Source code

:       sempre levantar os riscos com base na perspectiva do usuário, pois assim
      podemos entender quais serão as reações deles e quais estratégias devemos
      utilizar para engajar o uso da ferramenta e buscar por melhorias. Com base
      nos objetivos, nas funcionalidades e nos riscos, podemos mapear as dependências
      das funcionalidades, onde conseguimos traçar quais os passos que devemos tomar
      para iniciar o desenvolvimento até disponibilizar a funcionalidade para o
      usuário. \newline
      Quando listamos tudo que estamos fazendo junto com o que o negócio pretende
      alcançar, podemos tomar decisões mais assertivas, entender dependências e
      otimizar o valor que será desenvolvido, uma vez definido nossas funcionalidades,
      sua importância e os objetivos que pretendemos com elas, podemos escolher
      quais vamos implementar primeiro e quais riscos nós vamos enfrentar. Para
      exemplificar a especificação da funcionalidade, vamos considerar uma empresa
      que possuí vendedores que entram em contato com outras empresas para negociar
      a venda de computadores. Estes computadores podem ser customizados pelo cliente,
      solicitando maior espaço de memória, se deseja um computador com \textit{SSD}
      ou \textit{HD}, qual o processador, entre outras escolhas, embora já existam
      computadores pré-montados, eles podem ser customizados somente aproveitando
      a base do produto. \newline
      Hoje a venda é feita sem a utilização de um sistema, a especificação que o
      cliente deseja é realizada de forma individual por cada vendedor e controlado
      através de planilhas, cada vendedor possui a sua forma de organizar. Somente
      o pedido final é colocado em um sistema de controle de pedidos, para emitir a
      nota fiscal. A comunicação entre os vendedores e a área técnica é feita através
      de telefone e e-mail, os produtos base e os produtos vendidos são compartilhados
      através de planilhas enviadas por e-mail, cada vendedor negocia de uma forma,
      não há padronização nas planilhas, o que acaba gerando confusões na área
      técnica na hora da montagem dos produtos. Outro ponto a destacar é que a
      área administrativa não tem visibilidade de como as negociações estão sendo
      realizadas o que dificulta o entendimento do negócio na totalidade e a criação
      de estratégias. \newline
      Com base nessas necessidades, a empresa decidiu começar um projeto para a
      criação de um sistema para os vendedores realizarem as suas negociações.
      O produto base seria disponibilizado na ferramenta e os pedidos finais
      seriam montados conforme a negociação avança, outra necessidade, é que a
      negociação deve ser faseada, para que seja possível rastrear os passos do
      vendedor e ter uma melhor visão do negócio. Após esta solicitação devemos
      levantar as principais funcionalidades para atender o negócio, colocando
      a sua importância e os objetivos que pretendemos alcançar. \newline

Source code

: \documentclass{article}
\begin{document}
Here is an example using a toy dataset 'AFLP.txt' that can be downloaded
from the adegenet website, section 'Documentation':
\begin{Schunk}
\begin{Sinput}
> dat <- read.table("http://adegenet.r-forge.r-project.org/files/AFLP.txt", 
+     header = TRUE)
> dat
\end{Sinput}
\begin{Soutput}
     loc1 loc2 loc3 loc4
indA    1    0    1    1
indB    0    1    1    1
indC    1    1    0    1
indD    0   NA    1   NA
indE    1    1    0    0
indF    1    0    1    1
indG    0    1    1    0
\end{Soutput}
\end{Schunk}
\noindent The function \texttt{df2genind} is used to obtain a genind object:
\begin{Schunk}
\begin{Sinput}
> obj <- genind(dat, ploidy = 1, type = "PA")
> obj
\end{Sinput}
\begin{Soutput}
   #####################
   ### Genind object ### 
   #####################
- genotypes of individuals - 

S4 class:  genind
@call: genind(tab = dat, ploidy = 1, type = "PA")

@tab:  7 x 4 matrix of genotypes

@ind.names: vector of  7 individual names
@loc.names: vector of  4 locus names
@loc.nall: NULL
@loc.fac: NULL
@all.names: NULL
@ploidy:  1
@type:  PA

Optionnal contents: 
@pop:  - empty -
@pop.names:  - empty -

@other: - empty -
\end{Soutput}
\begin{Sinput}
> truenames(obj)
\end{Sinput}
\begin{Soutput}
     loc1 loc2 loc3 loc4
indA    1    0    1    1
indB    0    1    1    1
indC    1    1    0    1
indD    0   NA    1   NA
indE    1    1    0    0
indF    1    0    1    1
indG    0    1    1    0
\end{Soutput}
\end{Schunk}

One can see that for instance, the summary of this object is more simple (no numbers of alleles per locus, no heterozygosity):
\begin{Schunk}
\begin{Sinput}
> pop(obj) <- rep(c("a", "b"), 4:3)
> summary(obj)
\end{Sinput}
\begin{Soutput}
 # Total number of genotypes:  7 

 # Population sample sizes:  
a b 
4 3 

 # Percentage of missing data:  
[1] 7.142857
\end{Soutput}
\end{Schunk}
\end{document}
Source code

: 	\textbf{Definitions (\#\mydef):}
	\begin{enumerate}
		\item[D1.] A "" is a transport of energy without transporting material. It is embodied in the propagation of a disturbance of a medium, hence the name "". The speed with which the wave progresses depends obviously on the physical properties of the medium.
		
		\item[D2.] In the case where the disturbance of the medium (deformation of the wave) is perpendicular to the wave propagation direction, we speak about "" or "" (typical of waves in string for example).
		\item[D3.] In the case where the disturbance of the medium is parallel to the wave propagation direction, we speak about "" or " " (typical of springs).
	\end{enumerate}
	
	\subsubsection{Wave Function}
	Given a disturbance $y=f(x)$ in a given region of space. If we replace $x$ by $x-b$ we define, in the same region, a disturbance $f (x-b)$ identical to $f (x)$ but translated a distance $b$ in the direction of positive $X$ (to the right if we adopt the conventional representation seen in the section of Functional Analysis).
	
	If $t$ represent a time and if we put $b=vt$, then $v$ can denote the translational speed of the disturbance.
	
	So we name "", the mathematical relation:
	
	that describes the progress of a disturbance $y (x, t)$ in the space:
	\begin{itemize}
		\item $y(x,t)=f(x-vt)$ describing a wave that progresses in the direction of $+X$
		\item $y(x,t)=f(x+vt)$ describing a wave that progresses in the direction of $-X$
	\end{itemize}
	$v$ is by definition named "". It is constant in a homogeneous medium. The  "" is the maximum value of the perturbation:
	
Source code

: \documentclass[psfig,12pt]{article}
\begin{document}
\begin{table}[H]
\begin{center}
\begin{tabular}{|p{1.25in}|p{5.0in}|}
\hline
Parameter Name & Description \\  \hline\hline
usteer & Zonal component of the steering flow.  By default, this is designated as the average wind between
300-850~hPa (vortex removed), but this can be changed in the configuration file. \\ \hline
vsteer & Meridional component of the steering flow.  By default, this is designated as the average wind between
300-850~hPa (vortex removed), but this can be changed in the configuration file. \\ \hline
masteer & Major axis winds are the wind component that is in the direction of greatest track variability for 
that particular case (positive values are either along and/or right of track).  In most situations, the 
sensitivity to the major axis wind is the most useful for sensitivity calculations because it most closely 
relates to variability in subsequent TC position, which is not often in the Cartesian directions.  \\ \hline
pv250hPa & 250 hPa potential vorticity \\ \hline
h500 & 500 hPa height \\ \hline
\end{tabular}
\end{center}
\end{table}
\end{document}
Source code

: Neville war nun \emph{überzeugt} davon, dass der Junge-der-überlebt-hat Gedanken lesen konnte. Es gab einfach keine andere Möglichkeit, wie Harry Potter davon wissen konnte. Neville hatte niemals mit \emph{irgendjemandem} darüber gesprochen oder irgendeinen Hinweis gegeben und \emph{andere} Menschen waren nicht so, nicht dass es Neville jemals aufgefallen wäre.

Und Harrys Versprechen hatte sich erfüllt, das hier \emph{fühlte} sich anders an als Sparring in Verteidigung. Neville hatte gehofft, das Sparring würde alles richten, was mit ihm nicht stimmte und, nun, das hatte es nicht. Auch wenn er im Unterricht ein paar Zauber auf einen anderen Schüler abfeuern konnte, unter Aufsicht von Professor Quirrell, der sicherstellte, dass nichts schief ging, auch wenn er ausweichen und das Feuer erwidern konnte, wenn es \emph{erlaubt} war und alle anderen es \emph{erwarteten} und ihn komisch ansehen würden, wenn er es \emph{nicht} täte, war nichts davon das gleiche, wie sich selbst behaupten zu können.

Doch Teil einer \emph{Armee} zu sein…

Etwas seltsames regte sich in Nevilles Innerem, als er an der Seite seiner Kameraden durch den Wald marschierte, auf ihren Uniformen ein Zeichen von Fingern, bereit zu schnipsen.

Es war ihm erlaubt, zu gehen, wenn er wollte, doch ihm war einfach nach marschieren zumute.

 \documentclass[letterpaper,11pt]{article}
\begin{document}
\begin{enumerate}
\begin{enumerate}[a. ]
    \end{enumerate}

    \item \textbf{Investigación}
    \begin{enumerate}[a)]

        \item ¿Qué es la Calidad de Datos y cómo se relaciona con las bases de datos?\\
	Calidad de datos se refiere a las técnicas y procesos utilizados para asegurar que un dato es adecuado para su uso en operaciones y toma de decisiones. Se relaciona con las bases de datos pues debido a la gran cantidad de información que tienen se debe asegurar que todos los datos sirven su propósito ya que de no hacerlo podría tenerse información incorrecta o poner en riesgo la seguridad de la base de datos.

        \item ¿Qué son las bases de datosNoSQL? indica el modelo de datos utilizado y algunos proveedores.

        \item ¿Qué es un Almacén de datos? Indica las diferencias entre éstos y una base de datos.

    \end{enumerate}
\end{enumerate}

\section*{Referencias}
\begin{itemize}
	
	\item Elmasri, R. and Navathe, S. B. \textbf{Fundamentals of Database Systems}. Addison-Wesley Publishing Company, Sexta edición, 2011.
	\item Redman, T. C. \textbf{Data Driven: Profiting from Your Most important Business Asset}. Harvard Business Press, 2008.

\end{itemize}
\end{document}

★ ★ ★ ★ ★

§ **Work to be completed**
Retype only the lines above between the line with "vsteer & Meridional" and the line with "jemals aufgefallen wäre.", counting those two lines as well, and keep every character as it is.

§ **Problem solution**
vsteer & Meridional component of the steering flow.  By default, this is designated as the average wind between
300-850~hPa (vortex removed), but this can be changed in the configuration file. \\ \hline
masteer & Major axis winds are the wind component that is in the direction of greatest track variability for 
that particular case (positive values are either along and/or right of track).  In most situations, the 
sensitivity to the major axis wind is the most useful for sensitivity calculations because it most closely 
relates to variability in subsequent TC position, which is not often in the Cartesian directions.  \\ \hline
pv250hPa & 250 hPa potential vorticity \\ \hline
h500 & 500 hPa height \\ \hline
\end{tabular}
\end{center}
\end{table}
\end{document}
Source code

: Neville war nun \emph{überzeugt} davon, dass der Junge-der-überlebt-hat Gedanken lesen konnte. Es gab einfach keine andere Möglichkeit, wie Harry Potter davon wissen konnte. Neville hatte niemals mit \emph{irgendjemandem} darüber gesprochen oder irgendeinen Hinweis gegeben und \emph{andere} Menschen waren nicht so, nicht dass es Neville jemals aufgefallen wäre.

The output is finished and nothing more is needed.